- ABOUT THIS TASK: Give the number of lines in the data that contain "unsigned", and nothing more.

Collected data:
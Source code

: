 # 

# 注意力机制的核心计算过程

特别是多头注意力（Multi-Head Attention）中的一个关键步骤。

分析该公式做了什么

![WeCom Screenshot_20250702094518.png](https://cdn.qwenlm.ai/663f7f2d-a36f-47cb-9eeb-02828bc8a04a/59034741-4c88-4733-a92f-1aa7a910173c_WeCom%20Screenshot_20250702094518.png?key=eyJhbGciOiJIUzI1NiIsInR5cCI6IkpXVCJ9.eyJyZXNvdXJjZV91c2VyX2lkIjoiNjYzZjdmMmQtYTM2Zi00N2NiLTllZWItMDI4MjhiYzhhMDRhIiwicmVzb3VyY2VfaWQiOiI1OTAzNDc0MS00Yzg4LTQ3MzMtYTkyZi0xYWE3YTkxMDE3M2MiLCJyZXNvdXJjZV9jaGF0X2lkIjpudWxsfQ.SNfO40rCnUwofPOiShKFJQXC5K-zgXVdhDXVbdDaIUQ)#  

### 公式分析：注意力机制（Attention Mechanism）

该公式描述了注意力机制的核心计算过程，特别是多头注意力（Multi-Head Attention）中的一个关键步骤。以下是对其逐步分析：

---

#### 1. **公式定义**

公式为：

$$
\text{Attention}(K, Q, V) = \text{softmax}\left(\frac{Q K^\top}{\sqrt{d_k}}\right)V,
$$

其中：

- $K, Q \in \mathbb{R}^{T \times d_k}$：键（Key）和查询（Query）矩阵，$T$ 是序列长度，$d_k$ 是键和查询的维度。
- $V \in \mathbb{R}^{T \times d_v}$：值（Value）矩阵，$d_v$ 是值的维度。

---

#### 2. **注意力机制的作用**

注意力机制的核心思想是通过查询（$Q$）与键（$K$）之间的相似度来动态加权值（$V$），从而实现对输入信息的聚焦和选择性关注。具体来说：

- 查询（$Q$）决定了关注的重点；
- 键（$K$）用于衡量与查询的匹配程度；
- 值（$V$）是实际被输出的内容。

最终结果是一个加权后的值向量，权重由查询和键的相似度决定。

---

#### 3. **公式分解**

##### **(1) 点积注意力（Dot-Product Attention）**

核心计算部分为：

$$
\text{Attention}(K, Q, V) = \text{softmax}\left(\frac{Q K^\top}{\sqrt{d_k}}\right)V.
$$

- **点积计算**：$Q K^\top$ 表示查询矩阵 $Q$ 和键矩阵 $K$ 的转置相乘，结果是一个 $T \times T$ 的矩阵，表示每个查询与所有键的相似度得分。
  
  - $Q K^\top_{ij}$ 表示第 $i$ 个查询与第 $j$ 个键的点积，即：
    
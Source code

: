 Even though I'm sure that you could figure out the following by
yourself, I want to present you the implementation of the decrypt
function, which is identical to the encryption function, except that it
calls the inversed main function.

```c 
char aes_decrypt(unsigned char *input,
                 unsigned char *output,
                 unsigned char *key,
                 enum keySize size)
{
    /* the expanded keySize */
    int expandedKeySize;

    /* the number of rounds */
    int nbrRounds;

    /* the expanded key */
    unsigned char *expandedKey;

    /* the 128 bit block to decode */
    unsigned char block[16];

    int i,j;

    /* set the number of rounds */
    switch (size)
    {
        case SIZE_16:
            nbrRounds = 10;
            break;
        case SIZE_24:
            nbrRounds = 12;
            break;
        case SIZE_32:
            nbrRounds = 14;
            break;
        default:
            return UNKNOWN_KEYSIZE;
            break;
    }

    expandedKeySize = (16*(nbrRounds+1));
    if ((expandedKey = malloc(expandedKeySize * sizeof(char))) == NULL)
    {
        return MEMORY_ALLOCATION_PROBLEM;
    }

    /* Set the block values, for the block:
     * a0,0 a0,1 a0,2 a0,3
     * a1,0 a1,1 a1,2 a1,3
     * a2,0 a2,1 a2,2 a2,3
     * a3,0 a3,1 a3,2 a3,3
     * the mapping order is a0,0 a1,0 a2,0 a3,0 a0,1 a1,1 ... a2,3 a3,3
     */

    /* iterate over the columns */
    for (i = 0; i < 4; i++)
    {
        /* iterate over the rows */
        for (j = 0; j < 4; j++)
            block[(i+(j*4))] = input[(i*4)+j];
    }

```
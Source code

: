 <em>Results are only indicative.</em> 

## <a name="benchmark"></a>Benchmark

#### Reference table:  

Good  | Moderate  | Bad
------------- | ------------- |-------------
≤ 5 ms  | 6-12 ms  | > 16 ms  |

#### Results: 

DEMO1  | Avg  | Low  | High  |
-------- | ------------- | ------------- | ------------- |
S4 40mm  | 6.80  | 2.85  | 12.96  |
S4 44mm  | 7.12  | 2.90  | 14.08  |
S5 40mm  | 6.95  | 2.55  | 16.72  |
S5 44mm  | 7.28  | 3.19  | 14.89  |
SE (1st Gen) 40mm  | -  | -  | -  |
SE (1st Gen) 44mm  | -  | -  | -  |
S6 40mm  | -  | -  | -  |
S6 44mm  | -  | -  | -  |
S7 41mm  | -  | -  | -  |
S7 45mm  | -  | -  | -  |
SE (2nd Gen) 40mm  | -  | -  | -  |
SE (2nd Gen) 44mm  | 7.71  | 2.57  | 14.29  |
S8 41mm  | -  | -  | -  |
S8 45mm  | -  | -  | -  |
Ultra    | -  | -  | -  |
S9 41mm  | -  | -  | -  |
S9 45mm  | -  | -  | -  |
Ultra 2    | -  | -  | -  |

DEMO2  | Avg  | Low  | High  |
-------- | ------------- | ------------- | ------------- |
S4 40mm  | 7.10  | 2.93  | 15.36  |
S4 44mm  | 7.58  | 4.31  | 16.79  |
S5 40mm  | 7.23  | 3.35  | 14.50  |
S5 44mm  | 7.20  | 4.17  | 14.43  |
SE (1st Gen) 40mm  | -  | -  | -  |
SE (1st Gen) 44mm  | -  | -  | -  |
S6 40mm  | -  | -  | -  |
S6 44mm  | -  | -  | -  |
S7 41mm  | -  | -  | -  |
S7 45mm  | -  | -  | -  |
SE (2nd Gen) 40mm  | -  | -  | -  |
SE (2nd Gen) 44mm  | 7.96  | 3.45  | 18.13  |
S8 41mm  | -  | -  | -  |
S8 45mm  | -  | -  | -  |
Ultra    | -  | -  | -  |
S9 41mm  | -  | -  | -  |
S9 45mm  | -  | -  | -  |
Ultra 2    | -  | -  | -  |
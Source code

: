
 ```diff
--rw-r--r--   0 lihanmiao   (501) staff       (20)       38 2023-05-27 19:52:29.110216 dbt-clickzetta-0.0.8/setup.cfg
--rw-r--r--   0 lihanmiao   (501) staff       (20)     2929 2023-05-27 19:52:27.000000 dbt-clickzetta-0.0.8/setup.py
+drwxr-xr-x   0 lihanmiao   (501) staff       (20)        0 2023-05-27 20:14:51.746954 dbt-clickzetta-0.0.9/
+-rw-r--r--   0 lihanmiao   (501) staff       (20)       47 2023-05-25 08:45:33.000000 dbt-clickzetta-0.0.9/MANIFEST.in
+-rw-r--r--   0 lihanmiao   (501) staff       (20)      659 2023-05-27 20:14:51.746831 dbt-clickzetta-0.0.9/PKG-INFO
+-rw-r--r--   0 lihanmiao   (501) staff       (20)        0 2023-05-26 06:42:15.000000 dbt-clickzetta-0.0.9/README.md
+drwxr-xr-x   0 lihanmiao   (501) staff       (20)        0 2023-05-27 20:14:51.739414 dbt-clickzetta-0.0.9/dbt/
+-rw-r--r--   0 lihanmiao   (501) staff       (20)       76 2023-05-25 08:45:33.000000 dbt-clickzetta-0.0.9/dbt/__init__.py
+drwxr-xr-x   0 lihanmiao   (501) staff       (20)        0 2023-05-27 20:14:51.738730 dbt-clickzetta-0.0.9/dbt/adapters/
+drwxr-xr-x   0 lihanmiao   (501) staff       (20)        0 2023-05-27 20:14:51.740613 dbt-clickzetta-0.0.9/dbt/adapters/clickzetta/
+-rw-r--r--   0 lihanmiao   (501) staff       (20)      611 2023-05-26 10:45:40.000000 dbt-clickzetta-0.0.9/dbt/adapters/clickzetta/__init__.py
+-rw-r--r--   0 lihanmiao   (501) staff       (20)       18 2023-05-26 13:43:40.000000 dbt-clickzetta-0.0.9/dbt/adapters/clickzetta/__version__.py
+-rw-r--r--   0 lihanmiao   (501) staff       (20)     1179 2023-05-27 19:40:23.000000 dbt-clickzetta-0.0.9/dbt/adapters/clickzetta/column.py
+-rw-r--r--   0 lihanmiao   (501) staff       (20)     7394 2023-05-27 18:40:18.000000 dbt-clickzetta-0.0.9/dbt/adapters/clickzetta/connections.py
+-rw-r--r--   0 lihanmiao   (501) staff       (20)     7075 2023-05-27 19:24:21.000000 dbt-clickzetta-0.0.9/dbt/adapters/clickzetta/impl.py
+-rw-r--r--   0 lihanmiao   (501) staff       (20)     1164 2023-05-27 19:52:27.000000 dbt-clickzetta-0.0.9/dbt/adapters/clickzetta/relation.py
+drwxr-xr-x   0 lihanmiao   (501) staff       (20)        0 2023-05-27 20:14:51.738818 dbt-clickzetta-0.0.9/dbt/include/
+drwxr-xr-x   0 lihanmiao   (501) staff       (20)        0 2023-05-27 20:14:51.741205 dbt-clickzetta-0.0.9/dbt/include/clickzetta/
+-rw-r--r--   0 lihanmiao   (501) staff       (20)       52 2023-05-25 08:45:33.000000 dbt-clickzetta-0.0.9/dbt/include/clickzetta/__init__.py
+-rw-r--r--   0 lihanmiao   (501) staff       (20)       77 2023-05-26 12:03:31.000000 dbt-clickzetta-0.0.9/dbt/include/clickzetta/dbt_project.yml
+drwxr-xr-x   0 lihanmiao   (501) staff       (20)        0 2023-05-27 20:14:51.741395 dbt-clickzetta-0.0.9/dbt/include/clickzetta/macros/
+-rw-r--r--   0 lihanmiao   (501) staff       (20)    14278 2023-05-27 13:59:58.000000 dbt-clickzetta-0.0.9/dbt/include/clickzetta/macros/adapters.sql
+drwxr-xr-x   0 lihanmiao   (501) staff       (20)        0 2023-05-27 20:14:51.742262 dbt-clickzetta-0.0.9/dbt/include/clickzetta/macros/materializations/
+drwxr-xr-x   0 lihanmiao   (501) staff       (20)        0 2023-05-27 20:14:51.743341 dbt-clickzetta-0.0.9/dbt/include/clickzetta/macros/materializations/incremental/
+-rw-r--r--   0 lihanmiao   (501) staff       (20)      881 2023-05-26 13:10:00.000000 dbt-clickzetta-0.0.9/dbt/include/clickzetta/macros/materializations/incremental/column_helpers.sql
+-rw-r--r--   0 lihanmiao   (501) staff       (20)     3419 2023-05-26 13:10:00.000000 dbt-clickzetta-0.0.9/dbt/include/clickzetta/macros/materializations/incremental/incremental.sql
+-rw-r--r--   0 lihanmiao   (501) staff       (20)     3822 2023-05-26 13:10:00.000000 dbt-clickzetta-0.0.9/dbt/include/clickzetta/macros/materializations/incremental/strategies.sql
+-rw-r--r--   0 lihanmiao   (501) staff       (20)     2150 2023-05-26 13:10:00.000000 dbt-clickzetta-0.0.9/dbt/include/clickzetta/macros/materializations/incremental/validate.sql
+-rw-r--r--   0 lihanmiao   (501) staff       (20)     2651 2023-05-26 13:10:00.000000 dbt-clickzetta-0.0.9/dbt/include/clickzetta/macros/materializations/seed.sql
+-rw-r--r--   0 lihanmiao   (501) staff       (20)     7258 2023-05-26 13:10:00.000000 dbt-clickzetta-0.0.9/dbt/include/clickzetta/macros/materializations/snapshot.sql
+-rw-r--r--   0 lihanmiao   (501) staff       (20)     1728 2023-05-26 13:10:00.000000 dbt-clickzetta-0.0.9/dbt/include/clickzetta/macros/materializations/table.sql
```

- REPLY: 5